[Items from a data source]

============================================================

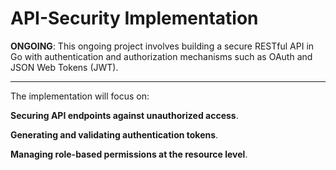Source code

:# API-Security Implementation
**ONGOING**: This ongoing project involves building a secure RESTful API in Go with authentication and authorization mechanisms such as OAuth and JSON Web Tokens (JWT).

---

The implementation will focus on:

**Securing API endpoints against unauthorized access**.

**Generating and validating authentication tokens**.

**Managing role-based permissions at the resource level**.
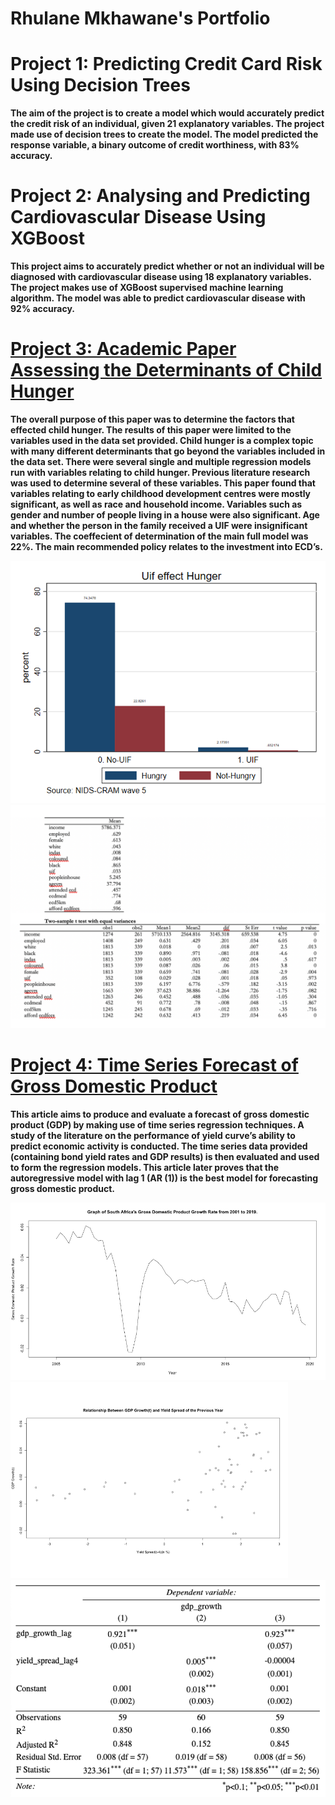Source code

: # Rhulane Mkhawane's Portfolio

# Project 1: Predicting Credit Card Risk Using Decision Trees

**The aim of the project is to create a model which would accurately predict the credit risk of an individual, given 21 explanatory variables. The project made use of decision trees to create the model. The model predicted the response variable, a binary outcome of credit worthiness, with 83% accuracy.**

# Project 2: Analysing and Predicting Cardiovascular Disease Using XGBoost
**This project aims to accurately predict whether or not an individual will be diagnosed with cardiovascular disease using 18 explanatory variables. The project makes use of XGBoost supervised machine learning algorithm. The model was able to predict cardiovascular disease with 92% accuracy.**

# [Project 3: Academic Paper Assessing the Determinants of Child Hunger](https://github.com/rhulanemkhawane/portfolio/blob/main/Research%20Project%20on%20Child%20Hunger.docx)
**The overall purpose of this paper was to determine the factors that effected child hunger. The results of this paper were limited to the variables used in the data set provided. Child hunger is a complex topic with many different determinants that go beyond the variables included in the data set. There were several single and multiple regression models run with variables relating to child hunger. Previous literature research was used to determine several of these variables. This paper found that variables relating to early childhood development centres were mostly significant, as well as race and household income. Variables such as gender and number of people living in a house were also significant. Age and whether the person in the family received a UIF were insignificant variables. The coeffecient of determination of the main full model was 22%. The main recommended policy relates to the investment into ECD’s.**

![](https://github.com/rhulanemkhawane/portfolio/blob/main/images/Project%201.1.png)
![](https://github.com/rhulanemkhawane/portfolio/blob/main/images/Picture%201.2.png)

# [Project 4: Time Series Forecast of Gross Domestic Product](https://github.com/rhulanemkhawane/portfolio/blob/main/Time%20Series%20Assignment.docx)
**This article aims to produce and evaluate a forecast of gross domestic product (GDP) by making use of time series regression techniques. A study of the literature on the performance of yield curve’s ability to predict economic activity is conducted. The time series data provided (containing bond yield rates and GDP results) is then evaluated and used to form the regression models. This article later proves that the autoregressive model with lag 1 (AR (1)) is the best model for forecasting gross domestic product.**

![](https://github.com/rhulanemkhawane/portfolio/blob/main/images/Project%202.2.png)
![](https://github.com/rhulanemkhawane/portfolio/blob/main/images/Project%202.1.png)
![](https://github.com/rhulanemkhawane/portfolio/blob/main/images/Project%202.3.png)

============================================================

# AIM OF THE TASK
Please retype the records above exactly, excluding every picture.

# SOLUTION
Source code

:# API-Security Implementation
**ONGOING**: This ongoing project involves building a secure RESTful API in Go with authentication and authorization mechanisms such as OAuth and JSON Web Tokens (JWT).

---

The implementation will focus on:

**Securing API endpoints against unauthorized access**.

**Generating and validating authentication tokens**.

**Managing role-based permissions at the resource level**.
Source code

: # Rhulane Mkhawane's Portfolio

# Project 1: Predicting Credit Card Risk Using Decision Trees

**The aim of the project is to create a model which would accurately predict the credit risk of an individual, given 21 explanatory variables. The project made use of decision trees to create the model. The model predicted the response variable, a binary outcome of credit worthiness, with 83% accuracy.**

# Project 2: Analysing and Predicting Cardiovascular Disease Using XGBoost
**This project aims to accurately predict whether or not an individual will be diagnosed with cardiovascular disease using 18 explanatory variables. The project makes use of XGBoost supervised machine learning algorithm. The model was able to predict cardiovascular disease with 92% accuracy.**

# [Project 3: Academic Paper Assessing the Determinants of Child Hunger](https://github.com/rhulanemkhawane/portfolio/blob/main/Research%20Project%20on%20Child%20Hunger.docx)
**The overall purpose of this paper was to determine the factors that effected child hunger. The results of this paper were limited to the variables used in the data set provided. Child hunger is a complex topic with many different determinants that go beyond the variables included in the data set. There were several single and multiple regression models run with variables relating to child hunger. Previous literature research was used to determine several of these variables. This paper found that variables relating to early childhood development centres were mostly significant, as well as race and household income. Variables such as gender and number of people living in a house were also significant. Age and whether the person in the family received a UIF were insignificant variables. The coeffecient of determination of the main full model was 22%. The main recommended policy relates to the investment into ECD’s.**

![](https://github.com/rhulanemkhawane/portfolio/blob/main/images/Project%201.1.png)
![](https://github.com/rhulanemkhawane/portfolio/blob/main/images/Picture%201.2.png)

# [Project 4: Time Series Forecast of Gross Domestic Product](https://github.com/rhulanemkhawane/portfolio/blob/main/Time%20Series%20Assignment.docx)
**This article aims to produce and evaluate a forecast of gross domestic product (GDP) by making use of time series regression techniques. A study of the literature on the performance of yield curve’s ability to predict economic activity is conducted. The time series data provided (containing bond yield rates and GDP results) is then evaluated and used to form the regression models. This article later proves that the autoregressive model with lag 1 (AR (1)) is the best model for forecasting gross domestic product.**

![](https://github.com/rhulanemkhawane/portfolio/blob/main/images/Project%202.2.png)
![](https://github.com/rhulanemkhawane/portfolio/blob/main/images/Project%202.1.png)
![](https://github.com/rhulanemkhawane/portfolio/blob/main/images/Project%202.3.png)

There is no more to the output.